## Task input
- - -

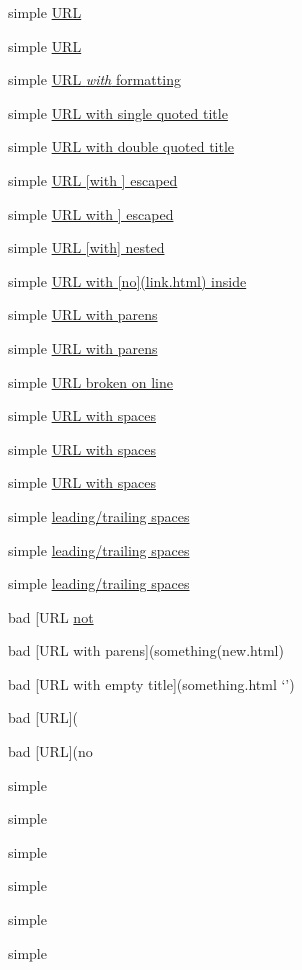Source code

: simple \href{}{URL}

simple \href{something.html}{URL}

simple \href{something.html}{URL \emph{with} formatting}

simple \href{something.html}{URL with single quoted title}

simple \href{something.html}{URL with double quoted title}

simple \href{something.html}{URL [with ] escaped}

simple \href{something.html}{URL with ] escaped}

simple \href{something.html}{URL [with] nested}

simple \href{something.html}{URL with [no](link.html) inside}

simple \href{/something/to(do)}{URL with parens}

simple \href{/something/to(do}{URL with parens}

simple \href{something.html}{URL broken
on line}

simple \href{with spaces.html}{URL with spaces}

simple \href{with spaces.html}{URL with spaces}

simple \href{with (spaces).html}{URL with spaces}

simple \href{spaces.html}{leading/trailing spaces}

simple \href{spaces.html}{leading/trailing spaces}

simple \href{spaces.html}{leading/trailing spaces}

bad [URL \href{something.html}{not}

bad [URL with parens](something(new.html)

bad [URL with empty title](something.html `{}')

bad [URL](

bad [URL](no

simple 

simple 

simple 

simple 

simple 

simple 

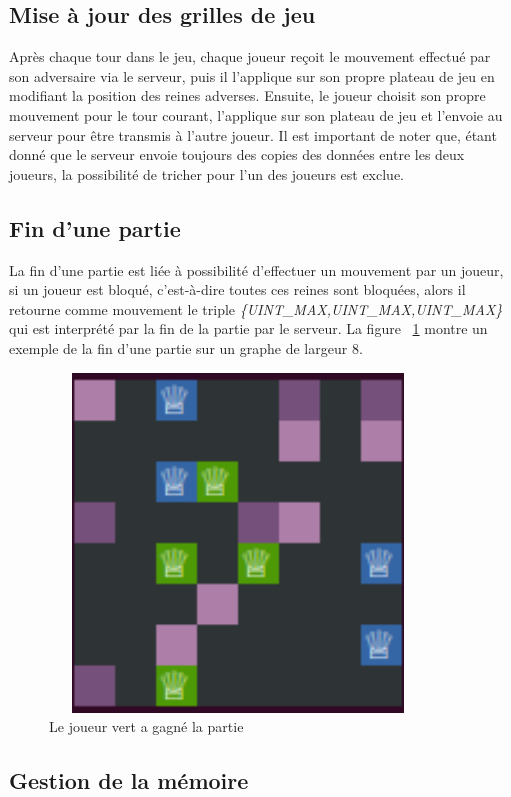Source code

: \documentclass[11pt]{article}
\begin{document}
        \subsection{Mise à jour des grilles de jeu}
        Après chaque tour dans le jeu, chaque joueur reçoit le mouvement effectué par son adversaire via le serveur, puis il l'applique sur son propre plateau de jeu en modifiant la position des reines adverses. Ensuite, le joueur choisit son propre mouvement pour le tour courant, l'applique sur son plateau de jeu et l'envoie au serveur pour être transmis à l'autre joueur. Il est important de noter que, étant donné que le serveur envoie toujours des copies des données entre les deux joueurs, la possibilité de tricher pour l'un des joueurs est exclue.
        \subsection{Fin d'une partie}
        La fin d'une partie est liée à possibilité d'effectuer un mouvement par un joueur, si un joueur est bloqué, c'est-à-dire toutes ces reines sont bloquées, alors il retourne comme mouvement le triple \textit{\{UINT\_MAX,UINT\_MAX,UINT\_MAX\}} qui est interprété par la fin de la partie par le serveur. La figure ~\ref{fig:gameover} montre un exemple de la fin d'une partie sur un graphe de largeur 8.
        \begin{figure}[h]
                \centering
                \includegraphics[height = 9cm, width = 10cm]{fin_de_la_partie.png}
                \caption{Le joueur vert a gagné la partie}
                \label{fig:gameover}
            \end{figure}
        \subsection{Gestion de la mémoire}
        
\end{document}
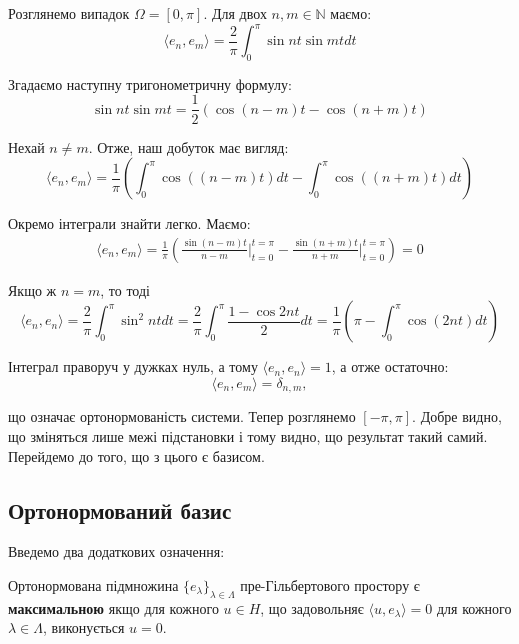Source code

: \documentclass[14pt]{extarticle}
\newcommand{\<}{\langle}
\renewcommand{\>}{\rangle}
\theoremstyle{mystyle}{\newtheorem{definition}{Definition}[section]}
\theoremstyle{mystyle}{\newtheorem{proposition}[definition]{Proposition}}
\theoremstyle{mystyle}{\newtheorem{theorem}[definition]{Theorem}}
\theoremstyle{mystyle}{\newtheorem{lemma}[definition]{Lemma}}
\theoremstyle{mystyle}{\newtheorem{corollary}[definition]{Corollary}}
\theoremstyle{mystyle}{\newtheorem*{remark}{Remark}}
\theoremstyle{mystyle}{\newtheorem*{remarks}{Remarks}}
\theoremstyle{mystyle}{\newtheorem*{example}{Example}}
\theoremstyle{mystyle}{\newtheorem*{examples}{Examples}}
\theoremstyle{definition}{\newtheorem*{exercise}{Exercise}}
\theoremstyle{cstyle}{\newtheorem*{cthm}{}}
\theoremstyle{warn}
\begin{document}
Розглянемо випадок $\Omega = [0,\pi]$. Для двох $n,m \in \mathbb{N}$ маємо:
\begin{equation}
    \langle e_n, e_m \rangle = \frac{2}{\pi}\int_{0}^{\pi} \sin nt \sin mt dt
\end{equation}

Згадаємо наступну тригонометричну формулу:
\begin{equation}
    \sin nt \sin mt = \frac{1}{2}\left(\cos (n-m)t - \cos (n+m)t\right)
\end{equation}

Нехай $n \neq m$. Отже, наш добуток має вигляд:
\begin{equation}
    \langle e_n, e_m \rangle = \frac{1}{\pi}\left(\int_0^{\pi} \cos((n-m)t)dt - \int_0^{\pi} \cos((n+m)t)dt\right)
\end{equation}

Окремо інтеграли знайти легко. Маємо:
\begin{gather}
    \langle e_n, e_m \rangle = \frac{1}{\pi}\left(\frac{\sin (n-m)t}{n-m}\Big|_{t=0}^{t=\pi} - \frac{\sin(n+m)t}{n+m}\Big|_{t=0}^{t=\pi}\right) \nonumber = 0
\end{gather}

Якщо ж $n=m$, то тоді
\begin{equation}
    \langle e_n, e_n \rangle = \frac{2}{\pi}\int_0^{\pi} \sin^2 ntdt = \frac{2}{\pi}\int_0^{\pi}\frac{1-\cos 2nt}{2}dt = \frac{1}{\pi}\left(\pi-\int_0^{\pi}\cos (2nt)dt\right)
\end{equation}

Інтеграл праворуч у дужках нуль, а тому $\langle e_n, e_n \rangle=1$, а отже остаточно:
\begin{equation}
    \langle e_n, e_m \rangle = \delta_{n,m},
\end{equation}

що означає ортонормованість системи. Тепер розглянемо $[-\pi,\pi]$. Добре видно, що зміняться лише межі підстановки і тому видно, що результат такий самий. Перейдемо до того, що з цього є базисом.

\subsection{Ортонормований базис}

Введемо два додаткових означення:

\begin{definition}
    Ортонормована підмножина $\{e_{\lambda}\}_{\lambda \in \Lambda}$ пре-Гільбертового простору є \textbf{максимальною} якщо для кожного $u \in H$, що задовольняє $\langle u, e_{\lambda}\rangle=0$ для кожного $\lambda \in \Lambda$, виконується $u=0$.
\end{definition}
\end{document}
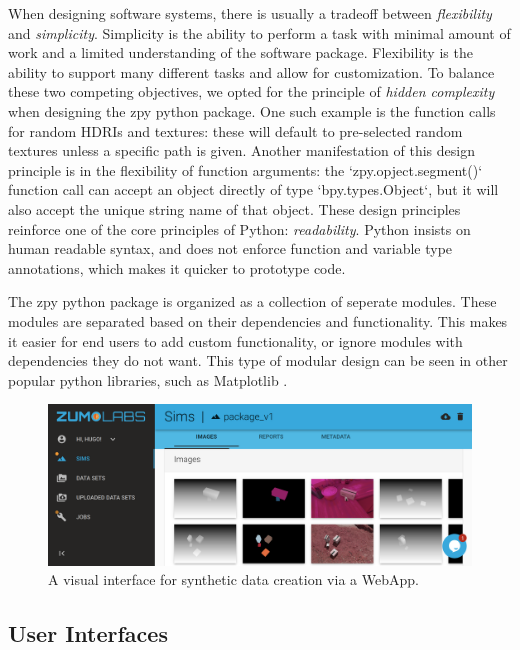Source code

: \documentclass{article}
\begin{document}
When designing software systems, there is usually a tradeoff between \emph{flexibility} and \emph{simplicity}. Simplicity is the ability to perform a task with minimal amount of work and a limited understanding of the software package. Flexibility is the ability to support many different tasks and allow for customization. To balance these two competing objectives, we opted for the principle of \emph{hidden complexity} when designing the zpy python package. One such example is the function calls for random HDRIs and textures: these will default to pre-selected random textures unless a specific path is given. Another manifestation of this design principle is in the flexibility of function arguments: the `zpy.opject.segment()` function call can accept an object directly of type `bpy.types.Object`, but it will also accept the unique string name of that object. These design principles reinforce one of the core principles of Python: \emph{readability}. Python insists on human readable syntax, and does not enforce function and variable type annotations, which makes it quicker to prototype code.


The zpy python package is organized as a collection of seperate modules. These modules are separated based on their dependencies and functionality. This makes it easier for end users to add custom functionality, or ignore modules with dependencies they do not want. This type of modular design can be seen in other popular python libraries, such as Matplotlib \cite{Hunter:2007}.

\begin{figure}
	\centering
	\includegraphics[width=\textwidth]{webapp.png}
	\caption{A visual interface for synthetic data creation via a WebApp.}
	\label{fig:webapp}
\end{figure}

\subsection{User Interfaces}
\label{sec:userinterfaces}
\end{document}
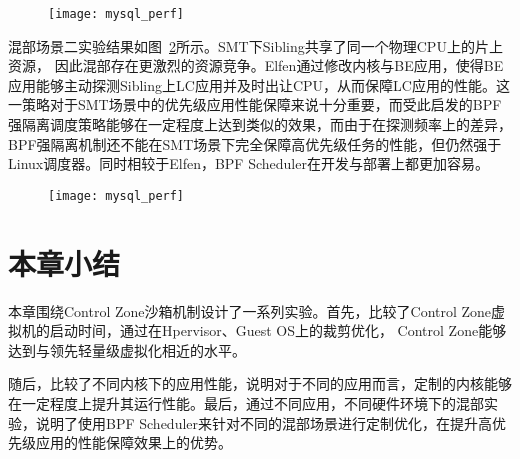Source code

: \begin{figure}[!htbp]
    \centering
    \texttt{[image: mysql\_perf]}
    \label{fig:mysql_perf}
\end{figure}

混部场景二实验结果如图~\ref{fig:redis_smt}所示。SMT下Sibling共享了同一个物理CPU上的片上资源， 因此混部存在更激烈的资源竞争。Elfen\citep{yang2016elfen}通过修改内核与BE应用，使得BE应用能够主动探测Sibling上LC应用并及时出让CPU，从而保障LC应用的性能。这一策略对于SMT场景中的优先级应用性能保障来说十分重要，而受此启发的BPF强隔离调度策略能够在一定程度上达到类似的效果，而由于在探测频率上的差异，BPF强隔离机制还不能在SMT场景下完全保障高优先级任务的性能，但仍然强于Linux调度器。同时相较于Elfen，BPF Scheduler在开发与部署上都更加容易。

\begin{figure}[!htbp]
    \centering
    \texttt{[image: mysql\_perf]}
    \label{fig:redis_smt}
\end{figure}



\section{本章小结}

本章围绕Control Zone沙箱机制设计了一系列实验。首先，比较了Control Zone虚拟机的启动时间，通过在Hpervisor、Guest OS上的裁剪优化， Control Zone能够达到与领先轻量级虚拟化相近的水平。

随后，比较了不同内核下的应用性能，说明对于不同的应用而言，定制的内核能够在一定程度上提升其运行性能。最后，通过不同应用，不同硬件环境下的混部实验，说明了使用BPF Scheduler来针对不同的混部场景进行定制优化，在提升高优先级应用的性能保障效果上的优势。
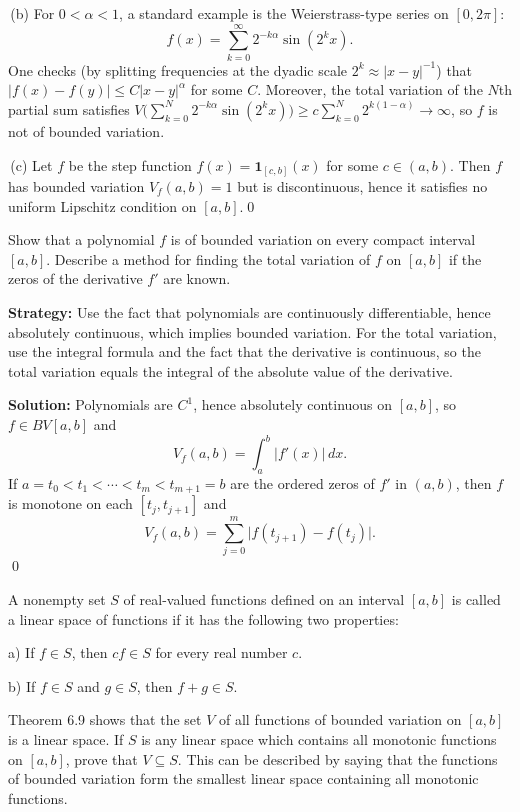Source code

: \,(b) For $0<\alpha<1$, a standard example is the Weierstrass-type series on $[0,2\pi]$:
\[f(x)=\sum_{k=0}^{\infty}2^{-k\alpha}\sin(2^k x).\]
One checks (by splitting frequencies at the dyadic scale $2^k\approx |x-y|^{-1}$) that $|f(x)-f(y)|\le C|x-y|^{\alpha}$ for some $C$. Moreover, the total variation of the $N$th partial sum satisfies $V\big(\sum_{k=0}^N2^{-k\alpha}\sin(2^k x)\big)\ge c\sum_{k=0}^N2^{k(1-\alpha)}\to\infty$, so $f$ is not of bounded variation.

\,(c) Let $f$ be the step function $f(x)=\mathbf{1}_{[c,b]}(x)$ for some $c\in(a,b)$. Then $f$ has bounded variation $V_f(a,b)=1$ but is discontinuous, hence it satisfies no uniform Lipschitz condition on $[a,b]$.\qed


\begin{problembox}
\begin{problemstatement}
Show that a polynomial $f$ is of bounded variation on every compact interval $[a, b]$. Describe a method for finding the total variation of $f$ on $[a, b]$ if the zeros of the derivative $f'$ are known.
\end{problemstatement}
\end{problembox}

\noindent\textbf{Strategy:} Use the fact that polynomials are continuously differentiable, hence absolutely continuous, which implies bounded variation. For the total variation, use the integral formula and the fact that the derivative is continuous, so the total variation equals the integral of the absolute value of the derivative.

\bigskip\noindent\textbf{Solution:}
Polynomials are $C^1$, hence absolutely continuous on $[a,b]$, so $f\in BV[a,b]$ and
\[V_f(a,b)=\int_a^b |f'(x)|\,dx.\]
If $a=t_0<t_1<\cdots<t_m<t_{m+1}=b$ are the ordered zeros of $f'$ in $(a,b)$, then $f$ is monotone on each $[t_j,t_{j+1}]$ and
\[V_f(a,b)=\sum_{j=0}^{m}\big|f(t_{j+1})-f(t_j)\big|.\]\qed


\begin{problembox}
\begin{problemstatement}
A nonempty set $S$ of real-valued functions defined on an interval $[a, b]$ is called a linear space of functions if it has the following two properties:

a) If $f \in S$, then $cf \in S$ for every real number $c$.

b) If $f \in S$ and $g \in S$, then $f + g \in S$.

Theorem 6.9 shows that the set $V$ of all functions of bounded variation on $[a, b]$ is a linear space. If $S$ is any linear space which contains all monotonic functions on $[a, b]$, prove that $V \subseteq S$. This can be described by saying that the functions of bounded variation form the smallest linear space containing all monotonic functions.
\end{problemstatement}
\end{problembox}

- - -

## Exercise
Whenever a line of the material above contains the string "title", copy that line out.

## Output of the exercise
simple \href{something.html}{URL with single quoted title}
simple \href{something.html}{URL with double quoted title}
bad [URL with empty title](something.html `{}')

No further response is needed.